(Items listed in a dataset)
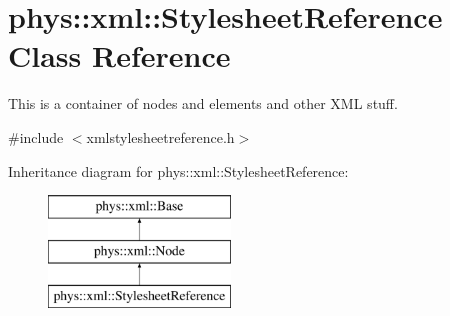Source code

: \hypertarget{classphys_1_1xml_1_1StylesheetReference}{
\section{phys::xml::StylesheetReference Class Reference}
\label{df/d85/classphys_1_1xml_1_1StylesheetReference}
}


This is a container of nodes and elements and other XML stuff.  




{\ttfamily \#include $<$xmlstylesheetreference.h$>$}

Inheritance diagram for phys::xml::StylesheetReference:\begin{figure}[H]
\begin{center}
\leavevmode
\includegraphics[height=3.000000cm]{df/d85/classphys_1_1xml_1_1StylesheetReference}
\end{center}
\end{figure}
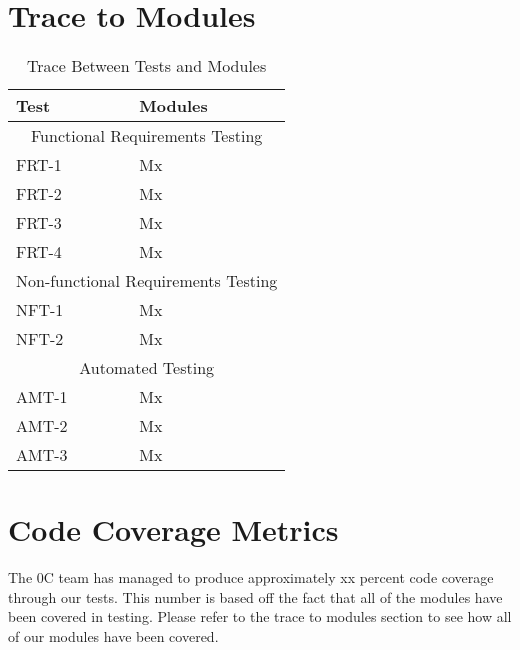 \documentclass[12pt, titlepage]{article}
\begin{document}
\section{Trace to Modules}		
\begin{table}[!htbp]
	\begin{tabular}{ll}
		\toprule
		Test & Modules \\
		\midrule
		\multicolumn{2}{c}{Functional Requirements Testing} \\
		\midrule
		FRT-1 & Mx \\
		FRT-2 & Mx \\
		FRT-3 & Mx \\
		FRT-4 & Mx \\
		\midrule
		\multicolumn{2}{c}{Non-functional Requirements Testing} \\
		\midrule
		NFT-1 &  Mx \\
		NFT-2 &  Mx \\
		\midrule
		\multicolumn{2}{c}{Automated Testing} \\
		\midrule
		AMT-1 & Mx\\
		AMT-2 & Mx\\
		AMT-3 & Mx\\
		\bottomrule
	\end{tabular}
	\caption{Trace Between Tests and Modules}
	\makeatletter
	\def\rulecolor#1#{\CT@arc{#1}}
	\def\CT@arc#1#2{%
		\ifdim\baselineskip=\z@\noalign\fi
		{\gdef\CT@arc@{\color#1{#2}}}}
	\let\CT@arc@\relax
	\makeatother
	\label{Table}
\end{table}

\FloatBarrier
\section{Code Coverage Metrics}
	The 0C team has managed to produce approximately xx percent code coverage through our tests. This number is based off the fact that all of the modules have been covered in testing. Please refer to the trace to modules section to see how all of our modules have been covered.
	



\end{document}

* * *

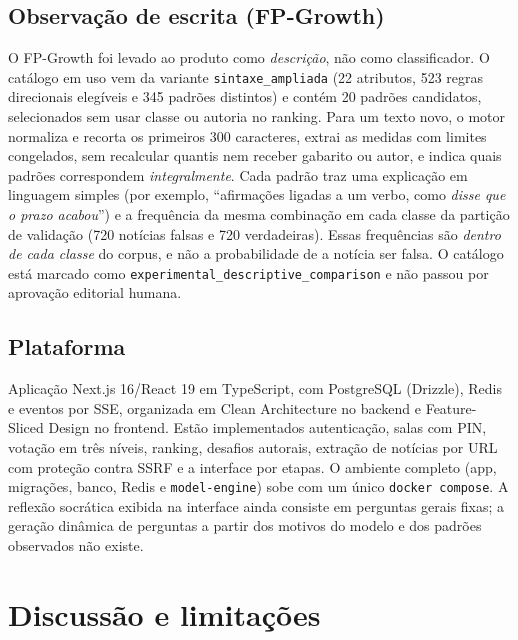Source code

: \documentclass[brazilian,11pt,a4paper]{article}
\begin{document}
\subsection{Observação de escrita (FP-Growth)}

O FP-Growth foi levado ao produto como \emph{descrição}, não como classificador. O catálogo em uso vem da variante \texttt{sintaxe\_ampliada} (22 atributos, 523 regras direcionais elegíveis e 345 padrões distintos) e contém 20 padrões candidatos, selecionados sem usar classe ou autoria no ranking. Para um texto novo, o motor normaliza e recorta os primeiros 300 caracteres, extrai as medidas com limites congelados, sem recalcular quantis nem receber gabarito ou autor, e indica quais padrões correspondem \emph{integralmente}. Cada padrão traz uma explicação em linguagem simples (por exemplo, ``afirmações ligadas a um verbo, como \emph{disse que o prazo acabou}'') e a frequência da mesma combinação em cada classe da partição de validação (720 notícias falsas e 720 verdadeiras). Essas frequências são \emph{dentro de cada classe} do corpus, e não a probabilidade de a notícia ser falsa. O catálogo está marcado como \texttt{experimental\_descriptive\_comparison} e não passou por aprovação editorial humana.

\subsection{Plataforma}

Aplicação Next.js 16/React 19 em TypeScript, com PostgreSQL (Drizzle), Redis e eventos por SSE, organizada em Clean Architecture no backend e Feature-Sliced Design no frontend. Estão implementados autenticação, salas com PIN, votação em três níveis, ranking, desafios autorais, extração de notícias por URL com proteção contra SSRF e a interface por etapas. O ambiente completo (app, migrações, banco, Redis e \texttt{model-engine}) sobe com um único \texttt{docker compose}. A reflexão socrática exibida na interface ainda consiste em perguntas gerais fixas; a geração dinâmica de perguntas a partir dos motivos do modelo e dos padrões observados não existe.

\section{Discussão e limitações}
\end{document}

...

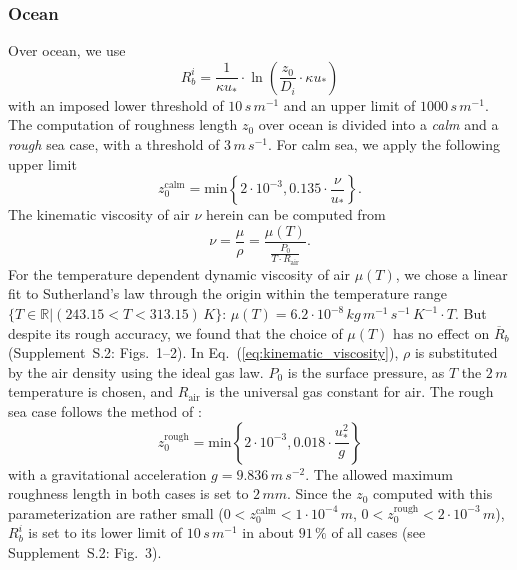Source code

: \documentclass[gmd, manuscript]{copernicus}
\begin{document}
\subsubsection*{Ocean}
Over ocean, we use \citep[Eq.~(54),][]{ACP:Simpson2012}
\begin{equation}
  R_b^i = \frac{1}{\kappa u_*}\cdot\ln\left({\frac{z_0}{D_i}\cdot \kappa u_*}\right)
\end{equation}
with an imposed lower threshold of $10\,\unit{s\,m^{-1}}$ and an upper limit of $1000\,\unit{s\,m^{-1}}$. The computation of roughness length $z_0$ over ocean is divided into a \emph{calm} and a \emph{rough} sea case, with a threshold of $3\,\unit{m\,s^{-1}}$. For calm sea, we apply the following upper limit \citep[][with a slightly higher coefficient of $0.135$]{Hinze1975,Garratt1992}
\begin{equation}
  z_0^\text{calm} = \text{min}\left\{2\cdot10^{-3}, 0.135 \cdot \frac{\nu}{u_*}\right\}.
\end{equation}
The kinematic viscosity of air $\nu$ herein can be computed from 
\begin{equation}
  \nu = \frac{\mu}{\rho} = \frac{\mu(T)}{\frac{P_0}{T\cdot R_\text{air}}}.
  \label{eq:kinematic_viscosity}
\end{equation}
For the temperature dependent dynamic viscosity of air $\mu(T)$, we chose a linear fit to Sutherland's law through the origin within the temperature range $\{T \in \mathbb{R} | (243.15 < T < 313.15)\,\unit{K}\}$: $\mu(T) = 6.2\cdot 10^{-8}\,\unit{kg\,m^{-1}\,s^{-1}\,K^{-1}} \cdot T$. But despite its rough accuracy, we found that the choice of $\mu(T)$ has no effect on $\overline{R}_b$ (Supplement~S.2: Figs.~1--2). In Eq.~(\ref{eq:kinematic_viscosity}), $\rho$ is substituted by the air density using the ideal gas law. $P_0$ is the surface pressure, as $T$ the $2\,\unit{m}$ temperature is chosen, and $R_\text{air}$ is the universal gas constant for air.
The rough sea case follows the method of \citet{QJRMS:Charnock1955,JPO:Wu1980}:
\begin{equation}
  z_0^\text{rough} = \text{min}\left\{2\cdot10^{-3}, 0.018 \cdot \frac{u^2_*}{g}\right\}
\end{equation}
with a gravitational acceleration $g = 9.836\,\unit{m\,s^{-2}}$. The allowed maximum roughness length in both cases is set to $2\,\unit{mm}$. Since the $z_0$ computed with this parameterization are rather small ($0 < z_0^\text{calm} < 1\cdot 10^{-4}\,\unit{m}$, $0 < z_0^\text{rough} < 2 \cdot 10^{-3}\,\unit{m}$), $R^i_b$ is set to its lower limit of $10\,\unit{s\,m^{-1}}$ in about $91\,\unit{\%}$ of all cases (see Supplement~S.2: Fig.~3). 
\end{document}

## ASSIGNED TASK
Copy out every line from the data above in which the word "right" occurs.

## SOLUTION FOR THIS EXERCISE
  R_b^i = \frac{1}{\kappa u_*}\cdot\ln\left({\frac{z_0}{D_i}\cdot \kappa u_*}\right)
  z_0^\text{calm} = \text{min}\left\{2\cdot10^{-3}, 0.135 \cdot \frac{\nu}{u_*}\right\}.
  z_0^\text{rough} = \text{min}\left\{2\cdot10^{-3}, 0.018 \cdot \frac{u^2_*}{g}\right\}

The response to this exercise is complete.